All that remains of her former life is the dress the child wears and a St. Cecilia medal tied around her neck. Armed with some knowledge of the language, she is at the mercy of her uncle and the nuns. But when a fire breaks out the first night they occupy their new quarters, Aurelia runs away, stopping at a temple where she prays only for a different life.

Taking shelter in a nearby building, Aurelia wakes to the questioning eyes of Yukako Shin, daughter of a great tea ceremony master whose family runs a school for the teaching of the ritualized ceremony. Yukako has her own problems but warms to the young foreigner, asking the family to accept her without reservation.

For the next two decades, Aurelia, renamed Urako, resides with the Shin family, Yukako her “elder sister” and closest friend, save a servant, Inko, who soon leaves the household. The enigmatic dark-haired foreigner blooms from child to woman, witnessing a country assaulted by the onrush of Western civilization but consumed with the daily details of Yukako’s life and the intricacies of the ancient tea ceremony: “I felt like a hungry ghost: greedy, vengeful and forlorn.”

As the closed gates of Japan open to the encroaching Westernization, even the rarified air of the school compound is affected, the formal traditions of the past usurped by a society polluted by Western ways and disrespect for ancient tradition. Gradually the great Samurai-dominated society falls, replaced by business, opportunity and economic advancement.

Urako sees Yukako’s dream come to fruition as a woman teaching the tea ceremony rather than remaining in the shadow of the men, but at a high personal cost. As wife and mother, Yukako accomplishes the impossible, solving the family’s economic crisis by selling her knowledge to the clumsy, demanding Westerners who pay any sum to partake of the fragile beauty of this country.

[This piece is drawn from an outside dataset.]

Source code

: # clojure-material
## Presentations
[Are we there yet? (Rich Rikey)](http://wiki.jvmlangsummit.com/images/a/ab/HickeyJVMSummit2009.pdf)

In prose evoking the ashes of the past as it clashes with the cataclysmic future, Yukako is caught in the middle, Urako drawn into household intrigues in a search for identity far removed from her beginnings. As Yukako draws closer to her dream of success, Urako embarks upon a course that will bring their long friendship into conflict, their relationship sundered with a curt dismissal.

Returning to New York, Urako, Aurelia once more, concedes her small secrets and comforts were few, an unhappy and confused youth. Then a treasured friend appears, a ghost from the past, and life takes one of those magical unexpected detours, peace, contentment and forgiveness Aurelia’s daily reward.